This is an artificial intelligence study. The researchers took electronic health records,

  • age
  • gender
  • diagnoses
  • treatments
    • scans
    • drugs

to predict whether you’ll be dead in 3-12 months. If so, you’re a candidate for palliative care, rather than continuing e.g. aggressive cancer treatment.

The authors have good intentions, but start with some worrisome assumptions (bolding mine):

“This frees the palliative care team from manual chart review of every admission and helps counter the potential biases of treating physicians by providing an objective recommendation based on the patient’s EHR.”

Do palliative care teams really examine every admission?

“Our approach uses deep learning to screen patients admitted to the hospital to identify those who are most likely to have palliative care needs.”

I’ve been to the hospital quite a few times. I can’t imagine the palliative care team was looking at my 21-year-old-bloody-chin-from-basketball-chart.

Second, “objective recommendation” is a joke. Again, the AI is based on,

  • age
  • gender
  • diagnoses
  • treatments
    • scans
    • drugs

Who did the above? The healthcare team.

You’re a 45 year old female diagnosed with some type of cancer through various treatments.

Every part of that biases a doctor. The fact you’re 45 may cause them to lean towards more aggressive treatment. Or that you have a different type of cancer. Being at one hospital may cause a lean towards certain approaches. Having partial ownership of the MRI machine may cause more MRIs. Owning the surgery center may cause extra surgery.

-> This is real talk.
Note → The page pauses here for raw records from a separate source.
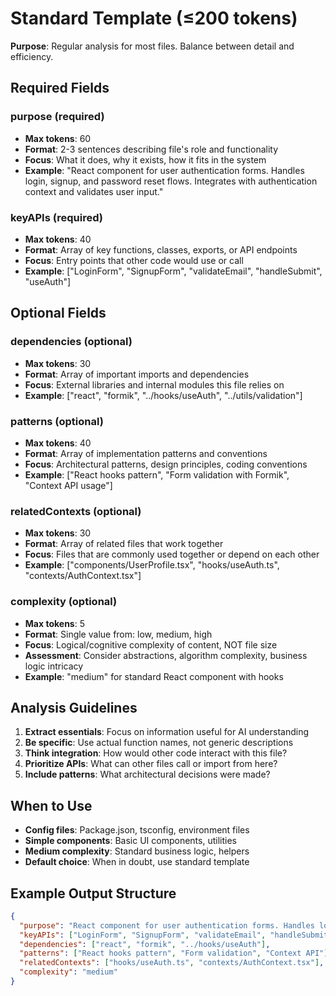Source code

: # Standard Template (≤200 tokens)

**Purpose**: Regular analysis for most files. Balance between detail and efficiency.

## Required Fields

### purpose (required)
- **Max tokens**: 60
- **Format**: 2-3 sentences describing file's role and functionality
- **Focus**: What it does, why it exists, how it fits in the system
- **Example**: "React component for user authentication forms. Handles login, signup, and password reset flows. Integrates with authentication context and validates user input."

### keyAPIs (required)
- **Max tokens**: 40
- **Format**: Array of key functions, classes, exports, or API endpoints
- **Focus**: Entry points that other code would use or call
- **Example**: ["LoginForm", "SignupForm", "validateEmail", "handleSubmit", "useAuth"]

## Optional Fields

### dependencies (optional)
- **Max tokens**: 30
- **Format**: Array of important imports and dependencies
- **Focus**: External libraries and internal modules this file relies on
- **Example**: ["react", "formik", "../hooks/useAuth", "../utils/validation"]

### patterns (optional)
- **Max tokens**: 40
- **Format**: Array of implementation patterns and conventions
- **Focus**: Architectural patterns, design principles, coding conventions
- **Example**: ["React hooks pattern", "Form validation with Formik", "Context API usage"]

### relatedContexts (optional)
- **Max tokens**: 30
- **Format**: Array of related files that work together
- **Focus**: Files that are commonly used together or depend on each other
- **Example**: ["components/UserProfile.tsx", "hooks/useAuth.ts", "contexts/AuthContext.tsx"]

### complexity (optional)
- **Max tokens**: 5
- **Format**: Single value from: low, medium, high
- **Focus**: Logical/cognitive complexity of content, NOT file size
- **Assessment**: Consider abstractions, algorithm complexity, business logic intricacy
- **Example**: "medium" for standard React component with hooks

## Analysis Guidelines

1. **Extract essentials**: Focus on information useful for AI understanding
2. **Be specific**: Use actual function names, not generic descriptions
3. **Think integration**: How would other code interact with this file?
4. **Prioritize APIs**: What can other files call or import from here?
5. **Include patterns**: What architectural decisions were made?

## When to Use
- **Config files**: Package.json, tsconfig, environment files
- **Simple components**: Basic UI components, utilities
- **Medium complexity**: Standard business logic, helpers
- **Default choice**: When in doubt, use standard template

## Example Output Structure
```json
{
  "purpose": "React component for user authentication forms. Handles login, signup, and password reset flows with validation.",
  "keyAPIs": ["LoginForm", "SignupForm", "validateEmail", "handleSubmit"],
  "dependencies": ["react", "formik", "../hooks/useAuth"],
  "patterns": ["React hooks pattern", "Form validation", "Context API"],
  "relatedContexts": ["hooks/useAuth.ts", "contexts/AuthContext.tsx"],
  "complexity": "medium"
}
```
Doctors can own the treatment they’re giving you. Dolla dolla bills ya’ll.

Which, of course, could all be wrong.

Not to mention the researchers are picking which traits should be included in the algorithm (based on what humans have decided should be on a health record). It might be less biased, but “objective” is a fraudulent leap.
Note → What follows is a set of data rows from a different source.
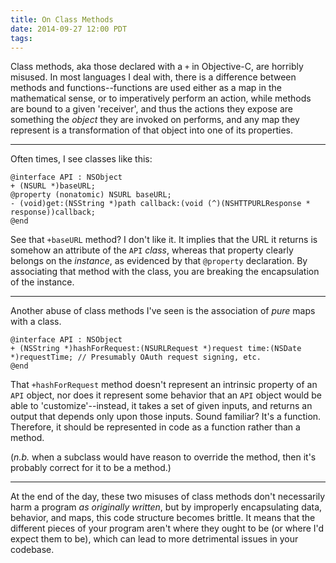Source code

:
 ```yaml
---
title: On Class Methods
date: 2014-09-27 12:00 PDT
tags:
---
```


Class methods, aka those declared with a `+` in Objective-C, are horribly misused. In most languages I deal with, there is a difference between methods and functions--functions are used either as a map in the mathematical sense, or to imperatively perform an action, while methods are bound to a given 'receiver', and thus the actions they expose are something the *object* they are invoked on performs, and any map they represent is a transformation of that object into one of its properties.

<!-- more -->
---

Often times, I see classes like this:

```objc
@interface API : NSObject
+ (NSURL *)baseURL;
@property (nonatomic) NSURL baseURL;
- (void)get:(NSString *)path callback:(void (^)(NSHTTPURLResponse * response))callback;
@end
```

See that `+baseURL` method? I don't like it. It implies that the URL it returns is somehow an attribute of the `API` *class*, whereas that property clearly belongs on the *instance*, as evidenced by that `@property` declaration. By associating that method with the class, you are breaking the encapsulation of the instance.

---

Another abuse of class methods I've seen is the association of *pure* maps with a class.

```
@interface API : NSObject
+ (NSString *)hashForRequest:(NSURLRequest *)request time:(NSDate *)requestTime; // Presumably OAuth request signing, etc.
@end
```

That `+hashForRequest` method doesn't represent an intrinsic property of an `API` object, nor does it represent some behavior that an `API` object would be able to 'customize'--instead, it takes a set of given inputs, and returns an output that depends only upon those inputs. Sound familiar? It's a function. Therefore, it should be represented in code as a function rather than a method.

(*n.b.* when a subclass would have reason to override the method, then it's probably correct for it to be a method.)

---

At the end of the day, these two misuses of class methods don't necessarily harm a program *as originally written*, but by improperly encapsulating data, behavior, and maps, this code structure becomes brittle. It means that the different pieces of your program aren't where they ought to be (or where I'd expect them to be), which can lead to more detrimental issues in your codebase.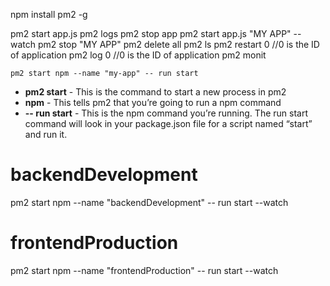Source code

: npm install pm2 -g

pm2 start app.js
pm2 logs
pm2 stop app
pm2 start app.js "MY APP" --watch
pm2 stop "MY APP"
pm2 delete all
pm2 ls
pm2 restart 0 //0 is the ID of application
pm2 log 0 //0 is the ID of application
pm2 monit

```
pm2 start npm --name "my-app" -- run start
```

- **pm2 start** - This is the command to start a new process in pm2
- **npm** - This tells pm2 that you’re going to run a npm command
- **-- run start** - This is the npm command you’re running. The run start command will look in your package.json file for a script named “start” and run it.

# backendDevelopment

pm2 start npm --name "backendDevelopment" -- run start --watch

# frontendProduction

pm2 start npm --name "frontendProduction" -- run start --watch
-> I have no desire to crap on these people’s work. They are well intentioned. But a counterweight to hype-men is needed, which AI is currently full of.

IBM’s Watson is having this very problem. Much of its training has been done at one hospital. When the conclusions are attempted to be used in another country, they haven’t been well received because those hospitals can tell it’s biased towards where it was trained.

IBM pitched its Watson supercomputer as a revolution in cancer care. It’s nowhere close

We’ve been through this before-

Pessimism regarding upcoming artificially intelligent personal trainers

First takeaway: AI often requires a ton of human work and input

This AI could not have worked without humans. Human diagnosis, human data entry, human interpretation. In this example, we’re a far cry from “AI is destroying jobs.” All this thing did was try to lessen the workload of a person referring someone to palliative care. It doesn’t replace any job.

How good was the AI?

The authors use a statistical technique called precision and recall. Google is an analogy worth starting with-

  • You search for “hips don’t lie” in Google.
  • In the first five links, all five are relevant to finding out if your hips, indeed, do lie
    • We say the first five searches have a high precision
  • In the next five links, none are relevant
    • These five have a poor precision, which brings the average precision down
      • BUT, average precision is counted in a way where being accurate early on helps. You prefer to be precise in the first five links compared to the 25th link. When you’re precise can matter.
  • In the next 10 links, again none are relevant, but because you’ve done your homework on hips lying, you know there are 10 links in the world Google is not finding
    • This diminishes recall. There are relevant links not being found.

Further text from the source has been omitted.